Prime Minister Mostafa Madbouly presided over the committee meeting (pictured) at which participants included the ministers of local development, housing and parliamentary affairs, and also representatives of the engineering department of the armed forces and the ministry of antiquities.
The decision brings the number of churches and affiliated service buildings approved for legalisation up to 2526 out of a total 3,730 that applied for legalisation under the Law for Building and Restoring Churches that was passed by parliament in 2016.
Legalisation becomes final only when approved churches comply with safety measures (including provisions of structural soundness and civil defence conditions), prove land ownership and pay the required dues.
The 125 recently-approved churches are required to fulfil minimum safety measures, such as providing fire extinguishers, and must urgently secure the supplies required in the decision (which will be issued by the Minister of Housing) until they can complete the remaining safety requirements.
Cabinet spokesperson Nader Saad said that church leaders and representatives will be invited to attend the next meeting of the committee to discuss how churches can fulfil the safety conditions required for legalisation as quickly as possible.
Law for Building and Restoring Churches
The 2016 law was introduced to make it quicker and easier to obtain permission to construct and repair church buildings and to make provision for legalising the status of Egypt’s approximately 5,000 unlicenced church buildings (including around 3,000 Coptic Orthodox churches).
Before the law was passed it was almost impossible for churches to obtain permission from the government to construct new buildings or repair existing ones.

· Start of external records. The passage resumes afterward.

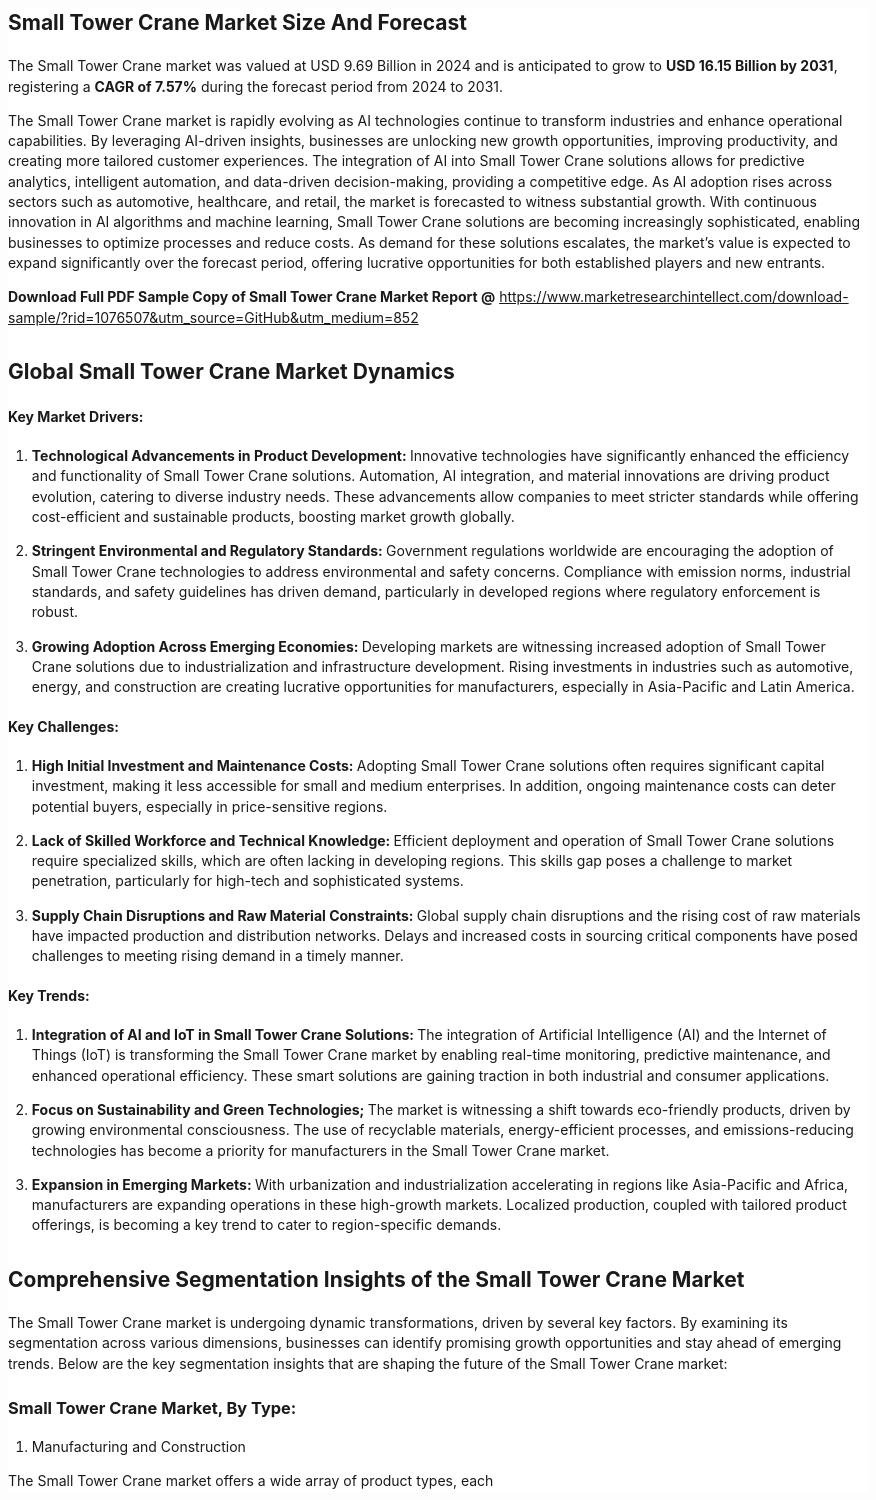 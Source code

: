 <h2>Small Tower Crane Market Size And Forecast</h2><p>The Small Tower Crane market was valued at USD 9.69 Billion in 2024 and is anticipated to grow to <strong>USD 16.15 Billion by 2031</strong>, registering a <strong>CAGR of 7.57%</strong> during the forecast period from 2024 to 2031.</p><p>The Small Tower Crane market is rapidly evolving as AI technologies continue to transform industries and enhance operational capabilities. By leveraging AI-driven insights, businesses are unlocking new growth opportunities, improving productivity, and creating more tailored customer experiences. The integration of AI into Small Tower Crane solutions allows for predictive analytics, intelligent automation, and data-driven decision-making, providing a competitive edge. As AI adoption rises across sectors such as automotive, healthcare, and retail, the market is forecasted to witness substantial growth. With continuous innovation in AI algorithms and machine learning, Small Tower Crane solutions are becoming increasingly sophisticated, enabling businesses to optimize processes and reduce costs. As demand for these solutions escalates, the market’s value is expected to expand significantly over the forecast period, offering lucrative opportunities for both established players and new entrants.</p><p><strong>Download Full PDF Sample Copy of Small Tower Crane Market Report @</strong>&nbsp;<a href="https://www.marketresearchintellect.com/download-sample/?rid=1076507&amp;utm_source=GitHub&amp;utm_medium=852">https://www.marketresearchintellect.com/download-sample/?rid=1076507&amp;utm_source=GitHub&amp;utm_medium=852</a></p><h2>Global Small Tower Crane Market Dynamics</h2><h4><strong>Key Market Drivers:</strong></h4><ol><li><p><strong>Technological Advancements in Product Development:&nbsp;</strong>Innovative technologies have significantly enhanced the efficiency and functionality of Small Tower Crane solutions. Automation, AI integration, and material innovations are driving product evolution, catering to diverse industry needs. These advancements allow companies to meet stricter standards while offering cost-efficient and sustainable products, boosting market growth globally.</p></li><li><p><strong>Stringent Environmental and Regulatory Standards:&nbsp;</strong>Government regulations worldwide are encouraging the adoption of Small Tower Crane technologies to address environmental and safety concerns. Compliance with emission norms, industrial standards, and safety guidelines has driven demand, particularly in developed regions where regulatory enforcement is robust.</p></li><li><p><strong>Growing Adoption Across Emerging Economies:&nbsp;</strong>Developing markets are witnessing increased adoption of Small Tower Crane solutions due to industrialization and infrastructure development. Rising investments in industries such as automotive, energy, and construction are creating lucrative opportunities for manufacturers, especially in Asia-Pacific and Latin America.</p></li></ol><h4><strong>Key Challenges:</strong></h4><ol><li><p><strong>High Initial Investment and Maintenance Costs:&nbsp;</strong>Adopting Small Tower Crane solutions often requires significant capital investment, making it less accessible for small and medium enterprises. In addition, ongoing maintenance costs can deter potential buyers, especially in price-sensitive regions.</p></li><li><p><strong>Lack of Skilled Workforce and Technical Knowledge:&nbsp;</strong>Efficient deployment and operation of Small Tower Crane solutions require specialized skills, which are often lacking in developing regions. This skills gap poses a challenge to market penetration, particularly for high-tech and sophisticated systems.</p></li><li><p><strong>Supply Chain Disruptions and Raw Material Constraints:&nbsp;</strong>Global supply chain disruptions and the rising cost of raw materials have impacted production and distribution networks. Delays and increased costs in sourcing critical components have posed challenges to meeting rising demand in a timely manner.</p></li></ol><h4><strong>Key Trends:</strong></h4><ol><li><p><strong>Integration of AI and IoT in Small Tower Crane Solutions:&nbsp;</strong>The integration of Artificial Intelligence (AI) and the Internet of Things (IoT) is transforming the Small Tower Crane market by enabling real-time monitoring, predictive maintenance, and enhanced operational efficiency. These smart solutions are gaining traction in both industrial and consumer applications.</p></li><li><p><strong>Focus on Sustainability and Green Technologies;&nbsp;</strong>The market is witnessing a shift towards eco-friendly products, driven by growing environmental consciousness. The use of recyclable materials, energy-efficient processes, and emissions-reducing technologies has become a priority for manufacturers in the Small Tower Crane market.</p></li><li><p><strong>Expansion in Emerging Markets:&nbsp;</strong>With urbanization and industrialization accelerating in regions like Asia-Pacific and Africa, manufacturers are expanding operations in these high-growth markets. Localized production, coupled with tailored product offerings, is becoming a key trend to cater to region-specific demands.</p></li></ol><div class="article-main__content" data-test-id="publishing-text-block"><h2>Comprehensive Segmentation Insights of the Small Tower Crane Market</h2><p>The Small Tower Crane market is undergoing dynamic transformations, driven by several key factors. By examining its segmentation across various dimensions, businesses can identify promising growth opportunities and stay ahead of emerging trends. Below are the key segmentation insights that are shaping the future of the Small Tower Crane market:</p><h3><strong>Small Tower Crane Market, By Type:<br /></strong></h3><ol><li>Manufacturing and Construction</li></ol><p>The Small Tower Crane market offers a wide array of product types, each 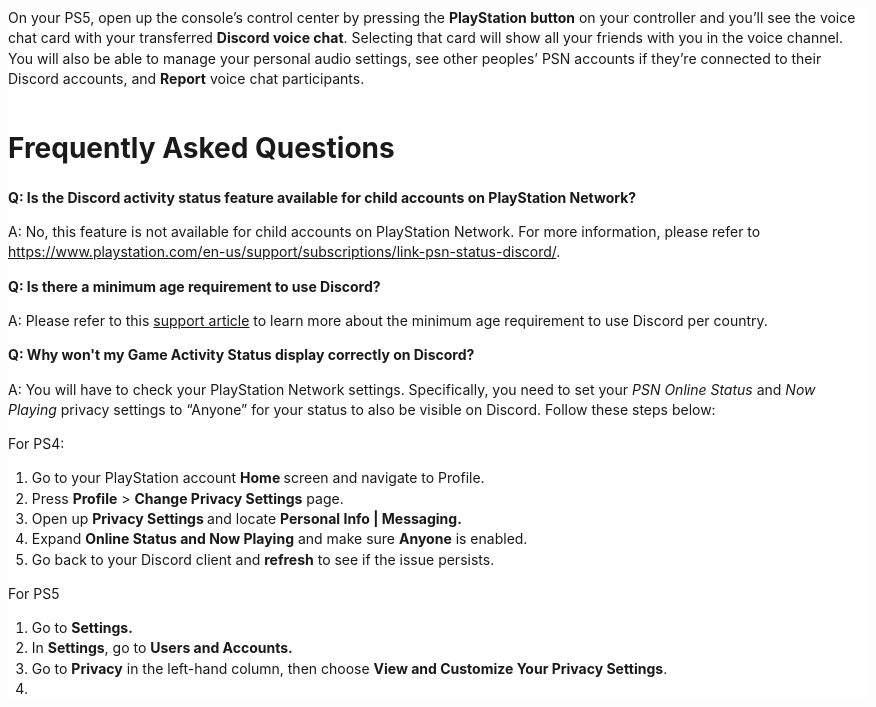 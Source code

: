 <p>On your PS5, open up the console’s control center by pressing the <strong>PlayStation button</strong> on your controller and you’ll see the voice chat card with your transferred <strong>Discord voice chat</strong>. Selecting that card will show all your friends with you in the voice channel. You will also be able to manage your personal audio settings, see other peoples’ PSN accounts if they’re connected to their Discord accounts, and <strong>Report</strong> voice chat participants.</p>
<h1 id="h_01GR8PJV4MXFH1FAXQRETQXJ25"><strong>Frequently Asked Questions</strong></h1>
<p><strong>Q: Is the Discord activity status feature available for child accounts on PlayStation Network? </strong></p>
<p><span style="font-weight: 400;">A: No, this feature is not available for child accounts on PlayStation Network. For more information, please refer to <a href="https://www.playstation.com/en-us/support/subscriptions/link-psn-status-discord/"><span class="wysiwyg-underline">https://www.playstation.com/en-us/support/subscriptions/link-psn-status-discord/</span></a>. </span></p>
<p><strong>Q: Is there a minimum age requirement to use Discord?</strong></p>
<p><span style="font-weight: 400;">A: Please refer to this </span><a href="https://support.discord.com/hc/en-us/articles/360040724612" target="_blank" rel="noopener noreferrer">support article</a><span style="font-weight: 400;"> to learn more about the minimum age requirement to use Discord per country. </span></p>
<p><strong>Q: Why won't my Game Activity Status display correctly on Discord?</strong></p>
<p><span style="font-weight: 400;">A: You will have to check your PlayStation Network settings. Specifically, you need to set your </span><em><span style="font-weight: 400;">PSN Online Status</span></em><span style="font-weight: 400;"> and </span><em><span style="font-weight: 400;">Now Playing</span></em><span style="font-weight: 400;"> privacy settings to “Anyone” for your status to also be visible on Discord. Follow these steps below:</span></p>
<p><span style="font-weight: 400;">For PS4:</span></p>
<ol>
    <li>
        <span style="font-weight: 400;"> Go to your PlayStation account </span><strong>Home </strong><span style="font-weight: 400;">screen and navigate to Profile.</span>
    </li>
    <li>
        <span style="font-weight: 400;"> Press </span><strong>Profile</strong><span style="font-weight: 400;"> &gt; </span><strong>Change Privacy Settings</strong><span style="font-weight: 400;"> page.</span>
    </li>
    <li>
        <span style="font-weight: 400;"> Open up </span><strong>Privacy Settings </strong><span style="font-weight: 400;">and locate </span><strong>Personal Info | Messaging.</strong>
    </li>
    <li>
        <span style="font-weight: 400;"> Expand </span><strong>Online Status and Now Playing</strong><span style="font-weight: 400;"> and make sure </span><strong>Anyone</strong><span style="font-weight: 400;"> is enabled.</span>
    </li>
    <li>
        <span style="font-weight: 400;"> Go back to your Discord client and </span><strong>refresh</strong><span style="font-weight: 400;"> to see if the issue persists.</span>
    </li>
</ol>
<p><span style="font-weight: 400;">For PS5</span></p>
<ol>
    <li>
        <span style="font-weight: 400;"> Go to </span><strong>Settings.</strong>
    </li>
    <li>
        <span style="font-weight: 400;"> In </span><strong>Settings</strong><span style="font-weight: 400;">, go to </span><strong>Users and Accounts.</strong>
    </li>
    <li>
        <span style="font-weight: 400;"> Go to </span><strong>Privacy</strong><span style="font-weight: 400;"> in the left-hand column, then choose </span><strong>View and Customize Your Privacy Settings</strong><span style="font-weight: 400;">.</span>
    </li>
    <li> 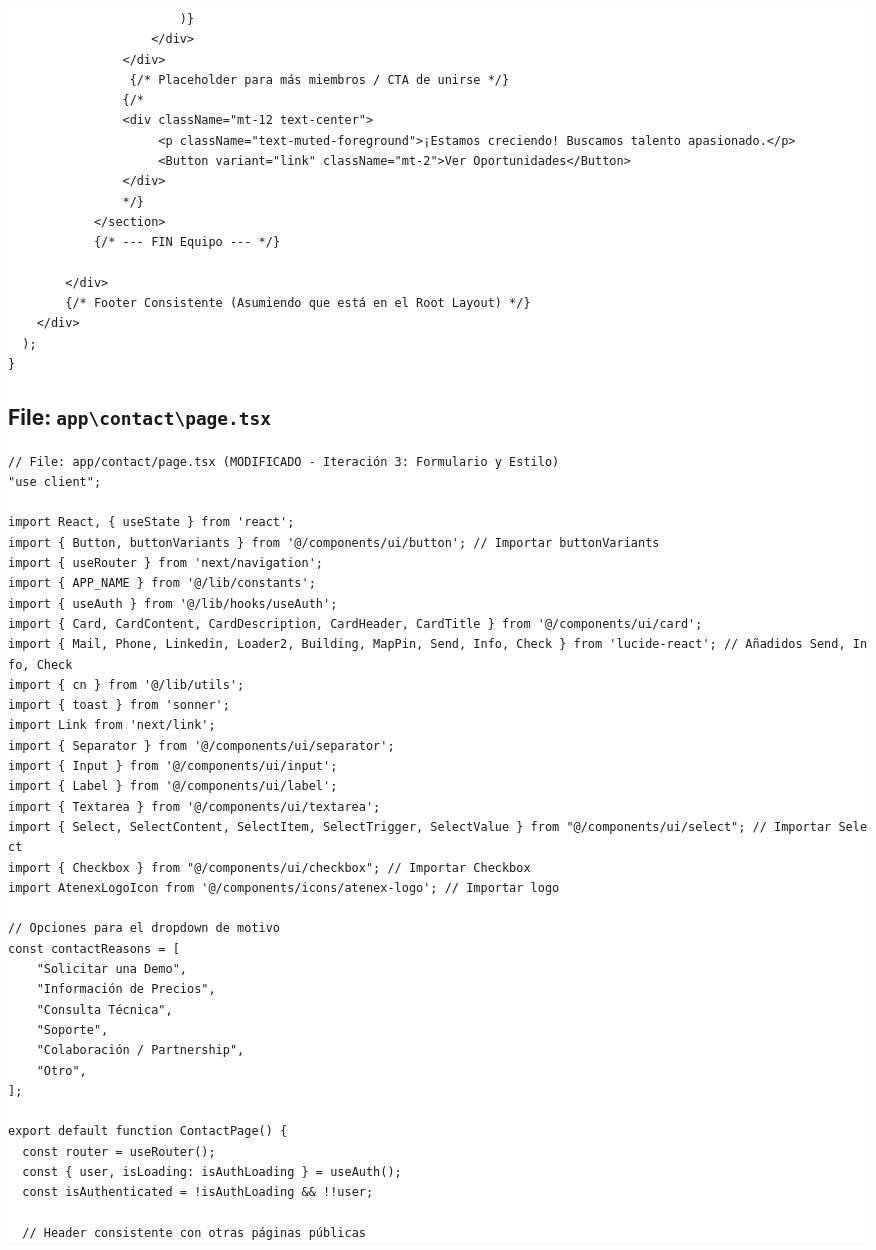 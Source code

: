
```tsx
                        )}
                    </div>
                </div>
                 {/* Placeholder para más miembros / CTA de unirse */}
                {/*
                <div className="mt-12 text-center">
                     <p className="text-muted-foreground">¡Estamos creciendo! Buscamos talento apasionado.</p>
                     <Button variant="link" className="mt-2">Ver Oportunidades</Button>
                </div>
                */}
            </section>
            {/* --- FIN Equipo --- */}

        </div>
        {/* Footer Consistente (Asumiendo que está en el Root Layout) */}
    </div>
  );
}
```

## File: `app\contact\page.tsx`
```tsx
// File: app/contact/page.tsx (MODIFICADO - Iteración 3: Formulario y Estilo)
"use client";

import React, { useState } from 'react';
import { Button, buttonVariants } from '@/components/ui/button'; // Importar buttonVariants
import { useRouter } from 'next/navigation';
import { APP_NAME } from '@/lib/constants';
import { useAuth } from '@/lib/hooks/useAuth';
import { Card, CardContent, CardDescription, CardHeader, CardTitle } from '@/components/ui/card';
import { Mail, Phone, Linkedin, Loader2, Building, MapPin, Send, Info, Check } from 'lucide-react'; // Añadidos Send, Info, Check
import { cn } from '@/lib/utils';
import { toast } from 'sonner';
import Link from 'next/link';
import { Separator } from '@/components/ui/separator';
import { Input } from '@/components/ui/input';
import { Label } from '@/components/ui/label';
import { Textarea } from '@/components/ui/textarea';
import { Select, SelectContent, SelectItem, SelectTrigger, SelectValue } from "@/components/ui/select"; // Importar Select
import { Checkbox } from "@/components/ui/checkbox"; // Importar Checkbox
import AtenexLogoIcon from '@/components/icons/atenex-logo'; // Importar logo

// Opciones para el dropdown de motivo
const contactReasons = [
    "Solicitar una Demo",
    "Información de Precios",
    "Consulta Técnica",
    "Soporte",
    "Colaboración / Partnership",
    "Otro",
];

export default function ContactPage() {
  const router = useRouter();
  const { user, isLoading: isAuthLoading } = useAuth();
  const isAuthenticated = !isAuthLoading && !!user;

  // Header consistente con otras páginas públicas
``` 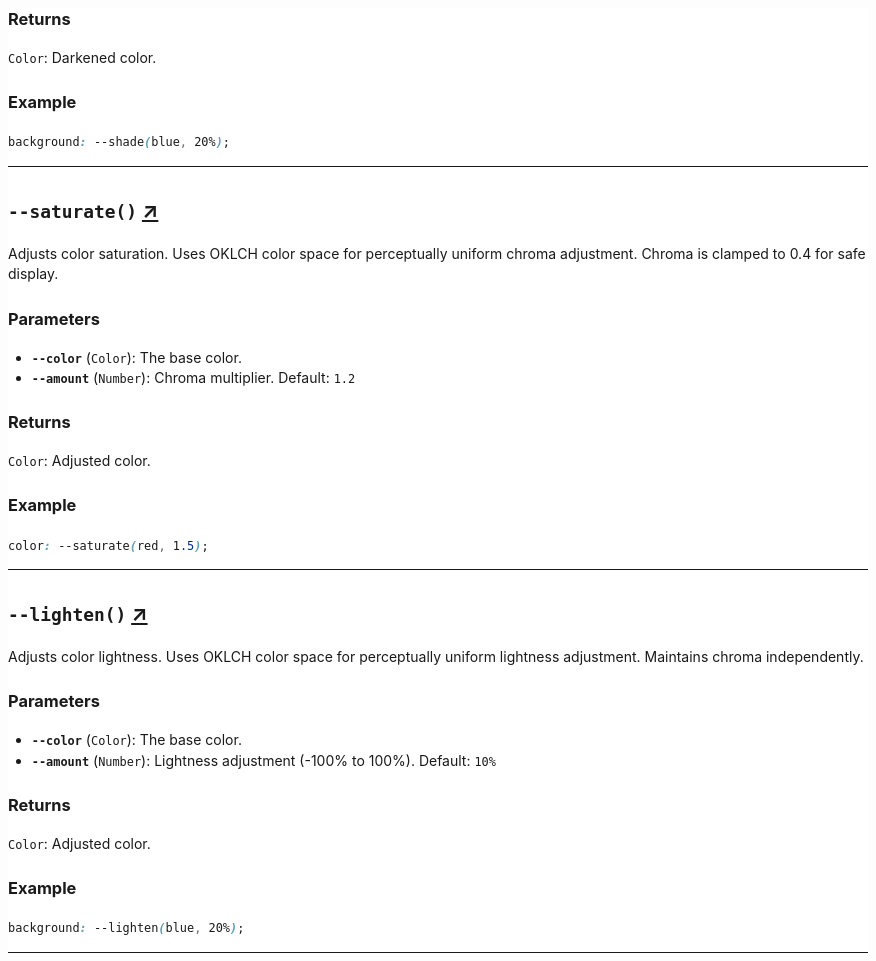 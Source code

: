 ### Returns

`Color`: Darkened color.

### Example

```css
background: --shade(blue, 20%);
```

---

## `--saturate()` [↗︎](../index.css#L188)

Adjusts color saturation.
Uses OKLCH color space for perceptually uniform chroma adjustment. Chroma is clamped to 0.4 for safe display.

### Parameters

- **`--color`** (`Color`): The base color.
- **`--amount`** (`Number`): Chroma multiplier. Default: `1.2`

### Returns

`Color`: Adjusted color.

### Example

```css
color: --saturate(red, 1.5);
```

---

## `--lighten()` [↗︎](../index.css#L202)

Adjusts color lightness.
Uses OKLCH color space for perceptually uniform lightness adjustment. Maintains chroma independently.

### Parameters

- **`--color`** (`Color`): The base color.
- **`--amount`** (`Number`): Lightness adjustment (-100% to 100%). Default: `10%`

### Returns

`Color`: Adjusted color.

### Example

```css
background: --lighten(blue, 20%);
```

--- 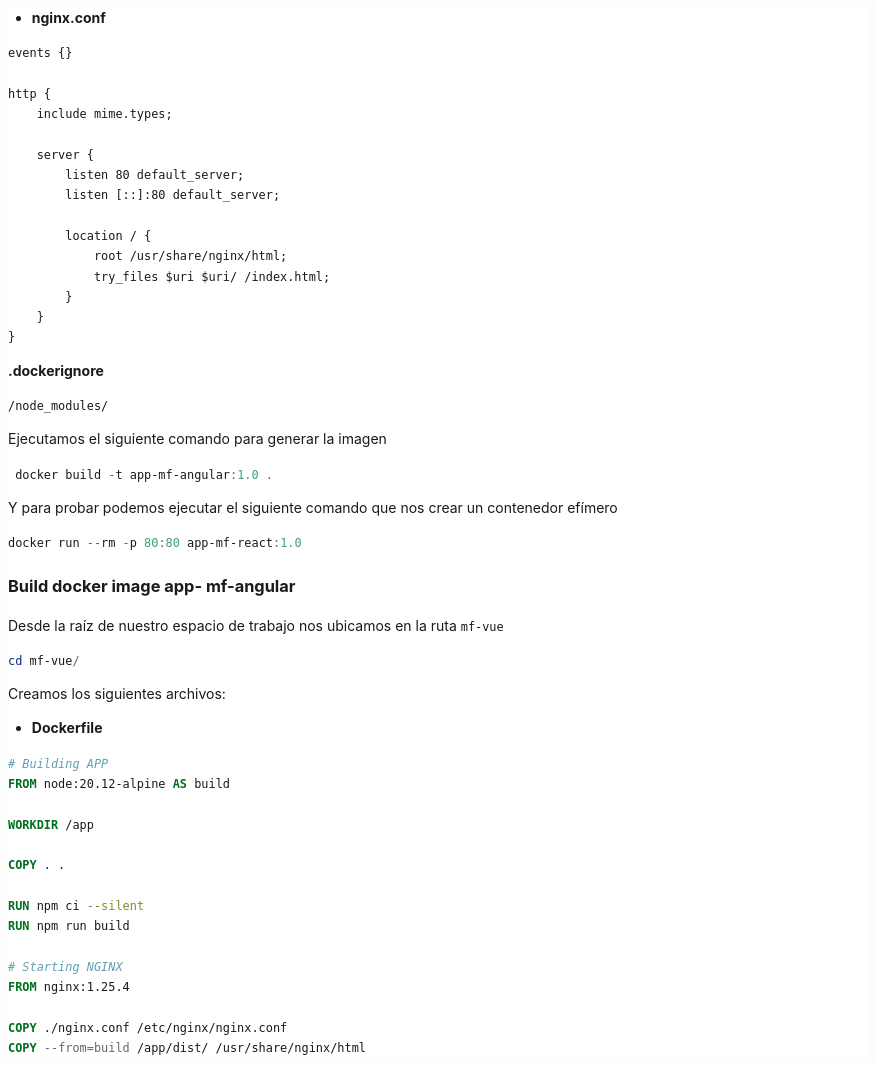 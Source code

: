 - **nginx.conf**

```nginx
events {}

http {
    include mime.types;

    server {
        listen 80 default_server;
        listen [::]:80 default_server;

        location / {
            root /usr/share/nginx/html;
            try_files $uri $uri/ /index.html;
        }
    }
}
```

**.dockerignore**

```
/node_modules/
```

Ejecutamos el siguiente comando para generar la imagen

```powershell
 docker build -t app-mf-angular:1.0 .
```

Y para probar podemos ejecutar el siguiente comando que nos crear un contenedor efímero

```powershell
docker run --rm -p 80:80 app-mf-react:1.0
```



### Build docker image app- mf-angular

Desde la raíz de nuestro espacio de trabajo nos ubicamos en la ruta `mf-vue`

```powershell
cd mf-vue/
```

Creamos los siguientes archivos:

- **Dockerfile**

```dockerfile
# Building APP
FROM node:20.12-alpine AS build

WORKDIR /app

COPY . . 

RUN npm ci --silent
RUN npm run build

# Starting NGINX
FROM nginx:1.25.4

COPY ./nginx.conf /etc/nginx/nginx.conf
COPY --from=build /app/dist/ /usr/share/nginx/html

```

Many Christians had no option but to meet for worship in unlicenced premises and they were sometimes attacked by Muslim mobs that suspected them of using homes for church services.
In October 2017 a cabinet committee met to start work on the legalisation of unlicenced churches and in January 2018 the Ministry of Housing announced that Christians would be allowed to meet in unlicenced premises while registration applications are processed.